Companies are increasingly using or exploring the potential of location-based data for providing new services or generating new applications for connecting with customers.
Many people are familiar with Starbucks’ use of location-based data to send customers offers when they’re close to Starbucks’ outlets.
Now, new applications are beginning to emerge. Take, for example, the app the City of Boston has developed that uses smartphone technology to collect geotagged vibrations that help the city determine where additional roadwork is needed.
Street Bump, as it’s called, uses a smartphone’s built-in motion sensor that detects changes in the device’s movement relative to its current position – as well as its global positioning system – to locate potholes and get them repaired more quickly than in the past.
When a vehicle hits a pothole, Street Bump sends a signal to a database that includes the location of the car and the size of the pothole.
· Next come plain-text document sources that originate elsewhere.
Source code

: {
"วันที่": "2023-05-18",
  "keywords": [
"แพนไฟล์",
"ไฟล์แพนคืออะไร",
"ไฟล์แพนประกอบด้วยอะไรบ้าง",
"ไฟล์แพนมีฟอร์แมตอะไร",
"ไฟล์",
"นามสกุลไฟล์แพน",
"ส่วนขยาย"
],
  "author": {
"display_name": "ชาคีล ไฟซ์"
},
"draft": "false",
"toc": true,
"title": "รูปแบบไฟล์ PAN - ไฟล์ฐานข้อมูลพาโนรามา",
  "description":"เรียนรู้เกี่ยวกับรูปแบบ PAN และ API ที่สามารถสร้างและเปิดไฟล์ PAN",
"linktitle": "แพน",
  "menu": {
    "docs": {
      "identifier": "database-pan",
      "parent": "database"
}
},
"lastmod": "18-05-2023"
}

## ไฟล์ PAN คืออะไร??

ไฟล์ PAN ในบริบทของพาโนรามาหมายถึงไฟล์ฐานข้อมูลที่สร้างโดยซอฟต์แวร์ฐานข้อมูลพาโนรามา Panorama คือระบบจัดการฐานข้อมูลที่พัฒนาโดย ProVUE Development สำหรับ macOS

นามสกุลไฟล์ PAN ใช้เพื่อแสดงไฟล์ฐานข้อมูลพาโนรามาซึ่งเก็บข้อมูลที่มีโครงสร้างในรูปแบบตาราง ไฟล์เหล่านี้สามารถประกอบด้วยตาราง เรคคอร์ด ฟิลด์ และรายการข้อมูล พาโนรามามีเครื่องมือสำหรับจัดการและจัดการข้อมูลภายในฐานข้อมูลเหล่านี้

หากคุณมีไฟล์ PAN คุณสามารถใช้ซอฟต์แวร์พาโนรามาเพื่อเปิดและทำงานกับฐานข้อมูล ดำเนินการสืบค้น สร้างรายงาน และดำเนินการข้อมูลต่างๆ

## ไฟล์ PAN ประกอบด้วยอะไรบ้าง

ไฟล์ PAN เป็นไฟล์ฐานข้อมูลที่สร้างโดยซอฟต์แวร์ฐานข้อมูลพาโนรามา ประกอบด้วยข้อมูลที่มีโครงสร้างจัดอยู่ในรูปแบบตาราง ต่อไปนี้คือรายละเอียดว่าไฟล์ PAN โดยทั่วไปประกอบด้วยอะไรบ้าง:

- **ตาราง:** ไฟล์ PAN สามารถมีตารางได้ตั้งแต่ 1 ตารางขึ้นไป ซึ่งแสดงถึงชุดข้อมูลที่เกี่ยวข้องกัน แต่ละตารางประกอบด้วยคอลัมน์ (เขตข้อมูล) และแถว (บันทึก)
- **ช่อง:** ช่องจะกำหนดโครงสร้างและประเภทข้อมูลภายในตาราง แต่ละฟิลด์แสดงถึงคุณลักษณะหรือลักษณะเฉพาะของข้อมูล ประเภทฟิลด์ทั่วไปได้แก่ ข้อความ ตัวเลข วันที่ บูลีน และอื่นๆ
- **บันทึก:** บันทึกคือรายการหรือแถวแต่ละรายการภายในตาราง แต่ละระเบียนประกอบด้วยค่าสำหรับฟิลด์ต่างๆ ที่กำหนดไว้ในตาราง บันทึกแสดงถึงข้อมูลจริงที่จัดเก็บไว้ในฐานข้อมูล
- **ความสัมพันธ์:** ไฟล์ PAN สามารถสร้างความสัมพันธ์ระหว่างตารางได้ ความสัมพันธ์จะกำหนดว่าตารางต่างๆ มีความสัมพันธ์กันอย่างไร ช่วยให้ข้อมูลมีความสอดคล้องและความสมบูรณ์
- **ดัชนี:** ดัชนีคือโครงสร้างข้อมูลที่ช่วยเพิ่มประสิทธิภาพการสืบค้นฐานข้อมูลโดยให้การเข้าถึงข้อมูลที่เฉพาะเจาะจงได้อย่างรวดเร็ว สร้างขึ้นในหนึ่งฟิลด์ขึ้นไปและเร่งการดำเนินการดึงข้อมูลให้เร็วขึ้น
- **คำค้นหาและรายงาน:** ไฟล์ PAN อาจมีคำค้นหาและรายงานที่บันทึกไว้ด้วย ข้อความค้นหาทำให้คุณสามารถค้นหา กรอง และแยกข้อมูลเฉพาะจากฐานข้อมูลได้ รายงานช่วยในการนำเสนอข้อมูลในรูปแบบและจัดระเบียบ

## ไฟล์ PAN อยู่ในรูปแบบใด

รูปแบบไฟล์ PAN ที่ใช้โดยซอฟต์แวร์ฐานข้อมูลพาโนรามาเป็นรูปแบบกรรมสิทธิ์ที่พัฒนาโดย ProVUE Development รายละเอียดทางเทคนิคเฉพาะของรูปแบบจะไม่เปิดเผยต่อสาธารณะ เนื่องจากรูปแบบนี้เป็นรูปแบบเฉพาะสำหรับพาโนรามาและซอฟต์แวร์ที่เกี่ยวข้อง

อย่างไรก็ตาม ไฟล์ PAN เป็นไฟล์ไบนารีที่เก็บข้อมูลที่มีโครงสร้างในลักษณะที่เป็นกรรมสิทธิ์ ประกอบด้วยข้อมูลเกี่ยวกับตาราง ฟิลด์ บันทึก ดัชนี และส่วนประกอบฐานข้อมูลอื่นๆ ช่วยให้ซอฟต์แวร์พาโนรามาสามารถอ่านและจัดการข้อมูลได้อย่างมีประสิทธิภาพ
The data can then be analyzed to identify and address the road conditions around Boston.
Indeed, there are myriad applications for using data analysis with location-based data in the public sector.
San Francisco’s public transit system is transitioning away from paper bus transfers to RFID cards. These RFID cards let city officials collect passenger data to help assess average commute times, passenger density, and popular travel periods by neighborhoods. Officials can then adjust the bus schedules accordingly, thus leading to greater operational efficiency.
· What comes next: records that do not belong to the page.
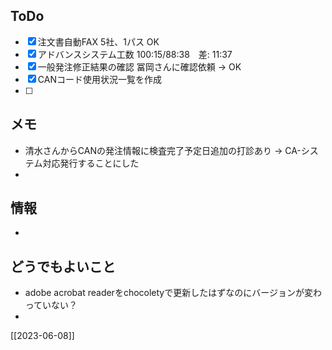 ## ToDo
- [x] 注文書自動FAX 5社、1パス OK
- [x] アドバンスシステム工数 100:15/88:38　差: 11:37
- [x] 一般発注修正結果の確認 冨岡さんに確認依頼 → OK
- [x] CANコード使用状況一覧を作成
- [ ] 


## メモ
- 清水さんからCANの発注情報に検査完了予定日追加の打診あり → CA-システム対応発行することにした
- 


## 情報
- 


## どうでもよいこと
- adobe acrobat readerをchocoletyで更新したはずなのにバージョンが変わっていない？
- 


[[2023-06-08]]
Looking ahead, smartphones may be able to help identify not just where you are, but where you might be expected to be.
Researchers at the University of Birmingham in the UK have created an algorithm that can predict your future location using data gathered from your friends’ smartphones. The algorithm predicts a person’s movements by comparing the data from that person’s smartphone with the smartphone data of people in his social group.
For example, if Mary typically goes to yoga classes on Wednesdays but instead stops at the library to drop off some books, the algorithm will examine the activity of her friends, Jean and Michelle. If Jean and Michelle follow their usual routines, the algorithm will predict with a high degree of accuracy that Mary will continue on to her yoga class after stopping at the library.
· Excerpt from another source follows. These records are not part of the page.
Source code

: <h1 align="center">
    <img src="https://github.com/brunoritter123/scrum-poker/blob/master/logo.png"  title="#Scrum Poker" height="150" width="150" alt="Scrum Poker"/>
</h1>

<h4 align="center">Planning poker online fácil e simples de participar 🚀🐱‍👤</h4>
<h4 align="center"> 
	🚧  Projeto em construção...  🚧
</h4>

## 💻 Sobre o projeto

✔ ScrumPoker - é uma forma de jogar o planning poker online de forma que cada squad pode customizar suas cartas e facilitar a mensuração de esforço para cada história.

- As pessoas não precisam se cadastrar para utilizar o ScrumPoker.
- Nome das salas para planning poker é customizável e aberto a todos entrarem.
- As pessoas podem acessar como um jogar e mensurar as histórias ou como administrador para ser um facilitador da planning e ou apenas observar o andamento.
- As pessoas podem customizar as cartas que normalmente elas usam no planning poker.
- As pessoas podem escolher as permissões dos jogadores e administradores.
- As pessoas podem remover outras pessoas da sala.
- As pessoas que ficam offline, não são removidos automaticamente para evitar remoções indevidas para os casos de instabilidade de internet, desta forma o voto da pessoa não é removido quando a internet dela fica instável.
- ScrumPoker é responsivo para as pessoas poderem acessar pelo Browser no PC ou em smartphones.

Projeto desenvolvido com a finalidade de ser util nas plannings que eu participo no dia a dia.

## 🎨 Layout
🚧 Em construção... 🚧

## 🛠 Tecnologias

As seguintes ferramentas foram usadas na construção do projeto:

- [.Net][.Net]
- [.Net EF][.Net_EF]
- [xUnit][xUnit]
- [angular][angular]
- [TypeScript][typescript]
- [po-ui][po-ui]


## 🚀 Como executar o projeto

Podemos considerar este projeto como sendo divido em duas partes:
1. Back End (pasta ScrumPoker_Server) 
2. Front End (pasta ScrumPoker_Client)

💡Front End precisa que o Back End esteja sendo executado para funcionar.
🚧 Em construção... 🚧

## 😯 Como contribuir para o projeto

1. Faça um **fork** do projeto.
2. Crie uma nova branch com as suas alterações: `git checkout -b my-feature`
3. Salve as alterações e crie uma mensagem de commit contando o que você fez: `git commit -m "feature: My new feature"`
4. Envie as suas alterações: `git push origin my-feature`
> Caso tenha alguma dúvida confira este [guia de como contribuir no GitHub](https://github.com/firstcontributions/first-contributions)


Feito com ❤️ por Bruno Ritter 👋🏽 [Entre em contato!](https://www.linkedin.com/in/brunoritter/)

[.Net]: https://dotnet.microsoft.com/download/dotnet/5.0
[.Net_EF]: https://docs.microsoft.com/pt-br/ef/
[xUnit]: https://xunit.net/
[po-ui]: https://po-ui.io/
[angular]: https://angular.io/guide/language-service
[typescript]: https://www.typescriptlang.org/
In a study of 200 people, the algorithm has predicted the location of some people 24 hours later within about 328 feet, with some as close as 65 feet. These types of analyses, which are supported by the use of data visualization techniques, offer tremendous opportunities for retailers if they can predict with a high degree of certainty where people are likely to be.
For instance, a retailer can provide offers or incentives if there’s a strong likelihood that people will be at or near one of its outlets.
Companies will also be able to blend behavioral data with other customer information to make more relevant “hyper-local” offers to customers, as blogger Chris Horton notes.
For example, a restaurant chain that has airport venues can identify customers using passive location-based techniques and provide them offers and coupons based on their favorite meals (e.g., “We noticed that you are traveling through Chicago’s O’Hare International Airport. We’d like to offer you a 20% discount on our pulled-pork platter.”).
Future location-based services applications will only be strengthened by integrating in other data streams (existing customer data or information triggered by an event such as a product scan or entering a store) and then using data analysis to quickly determine the next best action that can be taken.
As evidenced by some of the emerging applications touched on here, we’ve only begun to scratch the surface for the possibilities that exist between data analysis and location-based data.